===== Records shown

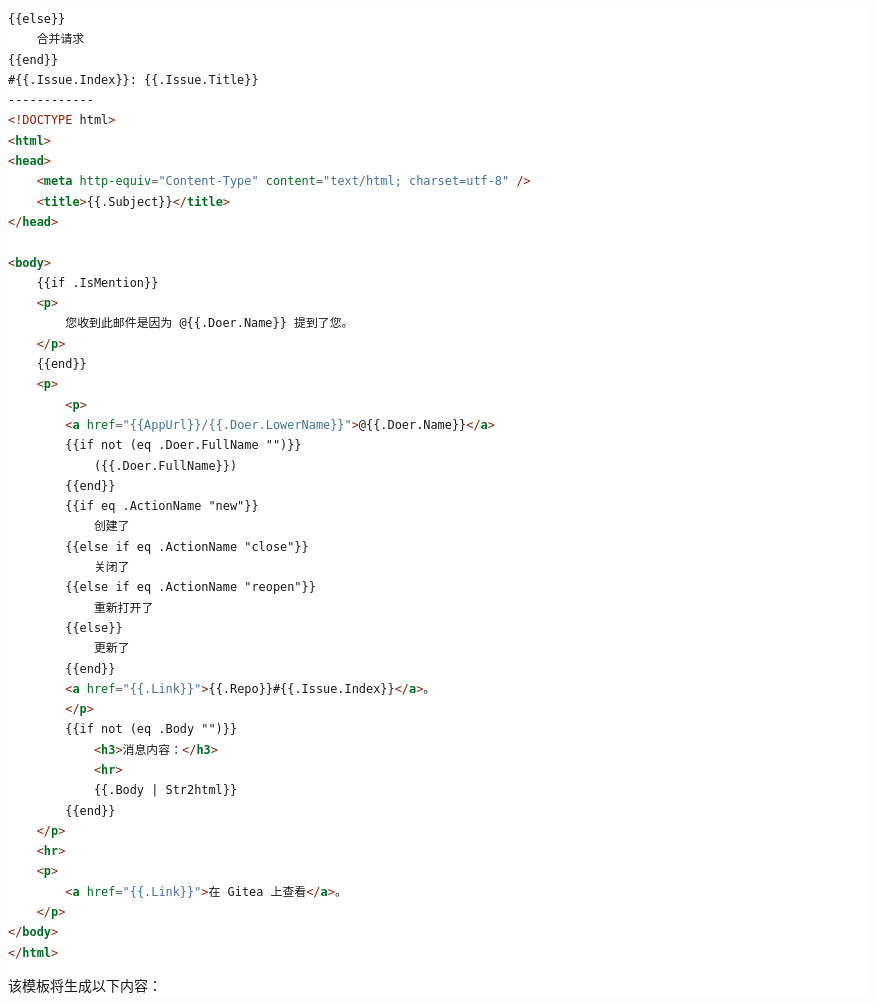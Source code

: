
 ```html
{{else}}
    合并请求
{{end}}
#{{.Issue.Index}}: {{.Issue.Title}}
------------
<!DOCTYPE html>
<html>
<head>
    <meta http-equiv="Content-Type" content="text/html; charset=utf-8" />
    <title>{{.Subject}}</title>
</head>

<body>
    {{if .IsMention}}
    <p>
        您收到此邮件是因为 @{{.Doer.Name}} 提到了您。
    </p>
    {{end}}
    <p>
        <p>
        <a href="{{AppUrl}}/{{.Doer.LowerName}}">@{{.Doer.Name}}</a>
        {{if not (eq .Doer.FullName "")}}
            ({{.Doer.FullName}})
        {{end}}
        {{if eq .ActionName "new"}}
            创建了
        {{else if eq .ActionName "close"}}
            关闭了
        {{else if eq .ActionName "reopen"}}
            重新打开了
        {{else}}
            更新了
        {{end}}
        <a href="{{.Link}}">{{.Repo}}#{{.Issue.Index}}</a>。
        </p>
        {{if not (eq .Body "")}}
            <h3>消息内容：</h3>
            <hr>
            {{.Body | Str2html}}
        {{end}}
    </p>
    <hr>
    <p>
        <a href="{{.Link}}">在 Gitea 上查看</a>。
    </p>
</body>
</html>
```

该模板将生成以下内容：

==========
===== Records shown

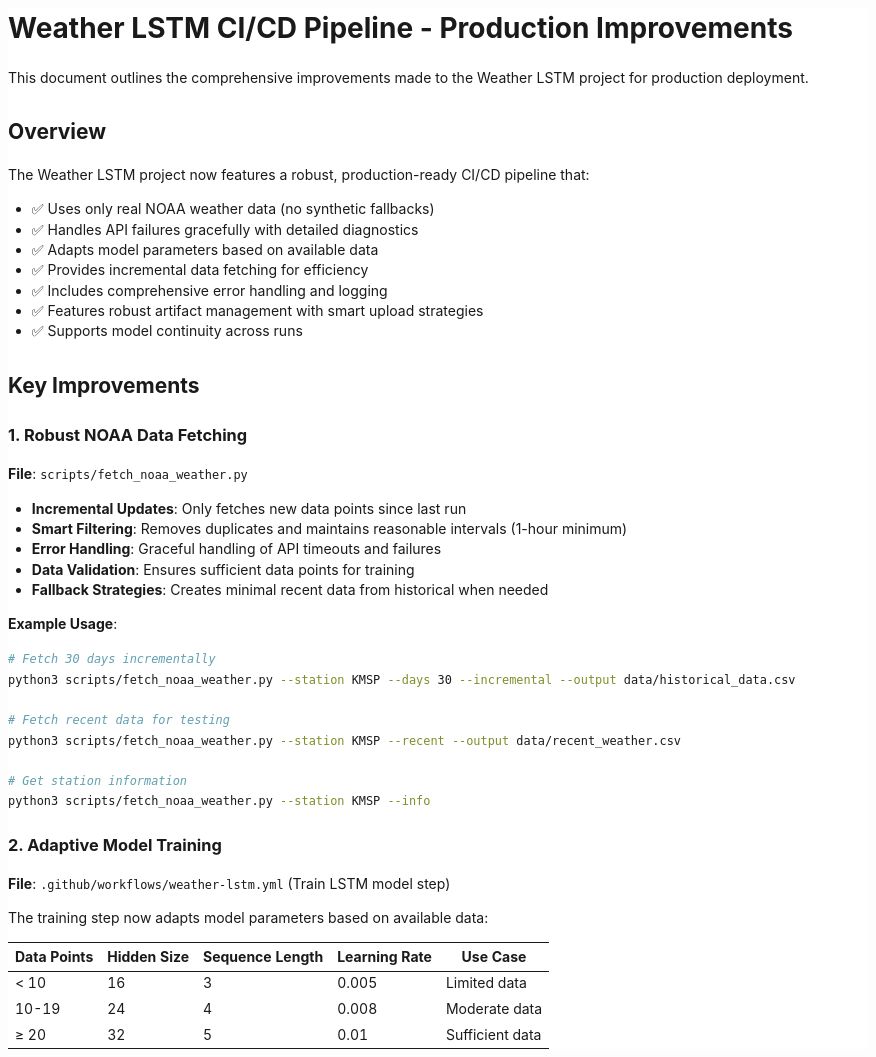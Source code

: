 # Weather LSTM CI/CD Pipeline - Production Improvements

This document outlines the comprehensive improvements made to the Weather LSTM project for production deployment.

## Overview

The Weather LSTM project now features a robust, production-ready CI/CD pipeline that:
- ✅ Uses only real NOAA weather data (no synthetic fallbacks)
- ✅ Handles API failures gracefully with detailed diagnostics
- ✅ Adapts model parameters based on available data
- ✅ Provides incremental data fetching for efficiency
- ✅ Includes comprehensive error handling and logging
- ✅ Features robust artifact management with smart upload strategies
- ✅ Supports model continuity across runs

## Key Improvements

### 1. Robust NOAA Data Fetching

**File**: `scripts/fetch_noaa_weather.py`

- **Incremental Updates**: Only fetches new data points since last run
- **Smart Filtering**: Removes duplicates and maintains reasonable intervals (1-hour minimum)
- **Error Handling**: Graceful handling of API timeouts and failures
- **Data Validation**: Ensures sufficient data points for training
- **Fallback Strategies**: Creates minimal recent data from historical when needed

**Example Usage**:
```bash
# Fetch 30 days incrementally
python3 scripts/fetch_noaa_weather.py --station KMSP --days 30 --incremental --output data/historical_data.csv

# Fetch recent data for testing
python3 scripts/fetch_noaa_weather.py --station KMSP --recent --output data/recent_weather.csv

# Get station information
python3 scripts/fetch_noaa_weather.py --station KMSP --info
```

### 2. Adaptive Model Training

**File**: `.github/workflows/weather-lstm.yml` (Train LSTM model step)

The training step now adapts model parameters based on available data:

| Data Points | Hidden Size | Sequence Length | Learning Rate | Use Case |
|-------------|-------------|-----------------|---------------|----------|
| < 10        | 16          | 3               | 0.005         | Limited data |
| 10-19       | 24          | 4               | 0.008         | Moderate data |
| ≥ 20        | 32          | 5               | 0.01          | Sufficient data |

==========

Required action:
Report how many lines of the preceding records include "href". Output the number only.

Exercise answer:
3